--- START ---

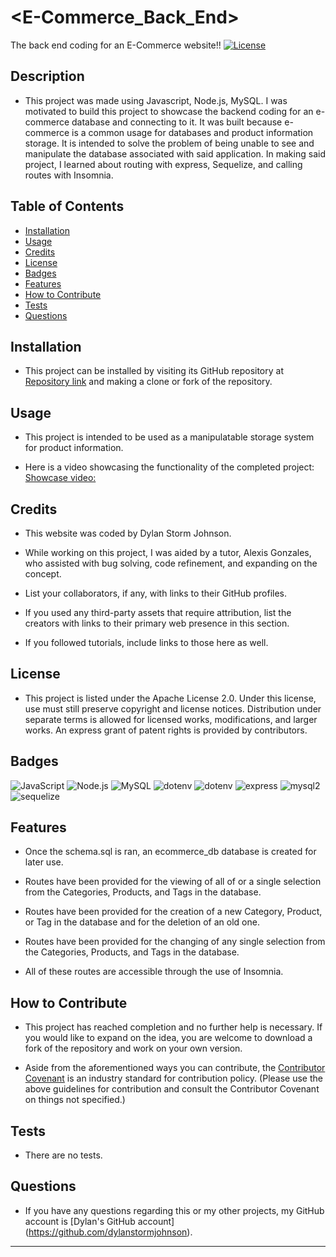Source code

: # <E-Commerce_Back_End>

The back end coding for an E-Commerce website!!
[![License](https://img.shields.io/badge/License-Apache_2.0-blue.svg)](https://opensource.org/licenses/Apache-2.0)

## Description

- This project was made using Javascript, Node.js, MySQL. I was motivated to build this project to showcase the backend coding for an e-commerce database and connecting to it. It was built because e-commerce is a common usage for databases and product information storage. It is intended to solve the problem of being unable to see and manipulate the database associated with said application. In making said project, I learned about routing with express, Sequelize, and calling routes with Insomnia.

## Table of Contents

- [Installation](#installation)
- [Usage](#usage)
- [Credits](#credits)
- [License](#license)
- [Badges](#badges)
- [Features](#features)
- [How to Contribute](#how-to-contribute)
- [Tests](#tests)
- [Questions](#questions)

## Installation

- This project can be installed by visiting its GitHub repository at [Repository link](https://github.com/dylanstormjohnson/E-Commerce_Back_End) and making a clone or fork of the repository.

## Usage

- This project is intended to be used as a manipulatable storage system for product information.

- Here is a video showcasing the functionality of the completed project:
  [Showcase video:](https://drive.google.com/file/d/1U69tIBTDSMOvJ46e6i1qLH65WUN-iCXH/view)

## Credits

- This website was coded by Dylan Storm Johnson.

- While working on this project, I was aided by a tutor, Alexis Gonzales, who assisted with bug solving, code refinement, and expanding on the concept.

- List your collaborators, if any, with links to their GitHub profiles.

- If you used any third-party assets that require attribution, list the creators with links to their primary web presence in this section.

- If you followed tutorials, include links to those here as well.

## License

- This project is listed under the Apache License 2.0. Under this license, use must still preserve copyright and license notices. Distribution under separate terms is allowed for licensed works, modifications, and larger works. An express grant of patent rights is provided by contributors.

## Badges

![JavaScript](https://img.shields.io/badge/-JavaScript-black?style=flat-square&logo=javascript) ![Node.js](https://img.shields.io/badge/-Node.js-black?style=flat-square&logo=node.js) ![MySQL](https://img.shields.io/badge/-MySQL-black?style=flat-square&logo=mysql)   ![dotenv](https://img.shields.io/badge/nodemon-%5E2.0.3-orange)   ![dotenv](https://img.shields.io/badge/dotenv-%5E8.2.0-orange) ![express](https://img.shields.io/badge/express-%5E4.17.1-orange) ![mysql2](https://img.shields.io/badge/mysql2-%5E2.1.0-orange) ![sequelize](https://img.shields.io/badge/sequelize-%5E5.21.7-orange)

## Features

- Once the schema.sql is ran, an ecommerce_db database is created for later use.

- Routes have been provided for the viewing of all of or a single selection from the Categories, Products, and Tags in the database.

- Routes have been provided for the creation of a new Category, Product, or Tag in the database and for the deletion of an old one.

- Routes have been provided for the changing of any single selection from the Categories, Products, and Tags in the database.

- All of these routes are accessible through the use of Insomnia.

## How to Contribute

- This project has reached completion and no further help is necessary. If you would like to expand on the idea, you are welcome to download a fork of the repository and work on your own version.

- Aside from the aforementioned ways you can contribute, the [Contributor Covenant](https://www.contributor-covenant.org/) is an industry standard for contribution policy. (Please use the above guidelines for contribution and consult the Contributor Covenant on things not specified.)

## Tests

- There are no tests.

## Questions

- If you have any questions regarding this or my other projects, my GitHub account is [Dylan's GitHub account] (https://github.com/dylanstormjohnson).

---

--- END ---

▸ **PROBLEM STATEMENT**: Retype the whole listing, keeping every line identical and omitting all pictures.

▸ **YOUR RESPONSE**:
Source code

: # <E-Commerce_Back_End>

The back end coding for an E-Commerce website!!
[![License](https://img.shields.io/badge/License-Apache_2.0-blue.svg)](https://opensource.org/licenses/Apache-2.0)

## Description

- This project was made using Javascript, Node.js, MySQL. I was motivated to build this project to showcase the backend coding for an e-commerce database and connecting to it. It was built because e-commerce is a common usage for databases and product information storage. It is intended to solve the problem of being unable to see and manipulate the database associated with said application. In making said project, I learned about routing with express, Sequelize, and calling routes with Insomnia.

## Table of Contents

- [Installation](#installation)
- [Usage](#usage)
- [Credits](#credits)
- [License](#license)
- [Badges](#badges)
- [Features](#features)
- [How to Contribute](#how-to-contribute)
- [Tests](#tests)
- [Questions](#questions)

## Installation

- This project can be installed by visiting its GitHub repository at [Repository link](https://github.com/dylanstormjohnson/E-Commerce_Back_End) and making a clone or fork of the repository.

## Usage

- This project is intended to be used as a manipulatable storage system for product information.

- Here is a video showcasing the functionality of the completed project:
  [Showcase video:](https://drive.google.com/file/d/1U69tIBTDSMOvJ46e6i1qLH65WUN-iCXH/view)

## Credits

- This website was coded by Dylan Storm Johnson.

- While working on this project, I was aided by a tutor, Alexis Gonzales, who assisted with bug solving, code refinement, and expanding on the concept.

- List your collaborators, if any, with links to their GitHub profiles.

- If you used any third-party assets that require attribution, list the creators with links to their primary web presence in this section.

- If you followed tutorials, include links to those here as well.

## License

- This project is listed under the Apache License 2.0. Under this license, use must still preserve copyright and license notices. Distribution under separate terms is allowed for licensed works, modifications, and larger works. An express grant of patent rights is provided by contributors.

## Badges

![JavaScript](https://img.shields.io/badge/-JavaScript-black?style=flat-square&logo=javascript) ![Node.js](https://img.shields.io/badge/-Node.js-black?style=flat-square&logo=node.js) ![MySQL](https://img.shields.io/badge/-MySQL-black?style=flat-square&logo=mysql)   ![dotenv](https://img.shields.io/badge/nodemon-%5E2.0.3-orange)   ![dotenv](https://img.shields.io/badge/dotenv-%5E8.2.0-orange) ![express](https://img.shields.io/badge/express-%5E4.17.1-orange) ![mysql2](https://img.shields.io/badge/mysql2-%5E2.1.0-orange) ![sequelize](https://img.shields.io/badge/sequelize-%5E5.21.7-orange)

## Features

- Once the schema.sql is ran, an ecommerce_db database is created for later use.

- Routes have been provided for the viewing of all of or a single selection from the Categories, Products, and Tags in the database.

- Routes have been provided for the creation of a new Category, Product, or Tag in the database and for the deletion of an old one.

- Routes have been provided for the changing of any single selection from the Categories, Products, and Tags in the database.

- All of these routes are accessible through the use of Insomnia.

## How to Contribute

- This project has reached completion and no further help is necessary. If you would like to expand on the idea, you are welcome to download a fork of the repository and work on your own version.

- Aside from the aforementioned ways you can contribute, the [Contributor Covenant](https://www.contributor-covenant.org/) is an industry standard for contribution policy. (Please use the above guidelines for contribution and consult the Contributor Covenant on things not specified.)

## Tests

- There are no tests.

## Questions

- If you have any questions regarding this or my other projects, my GitHub account is [Dylan's GitHub account] (https://github.com/dylanstormjohnson).

---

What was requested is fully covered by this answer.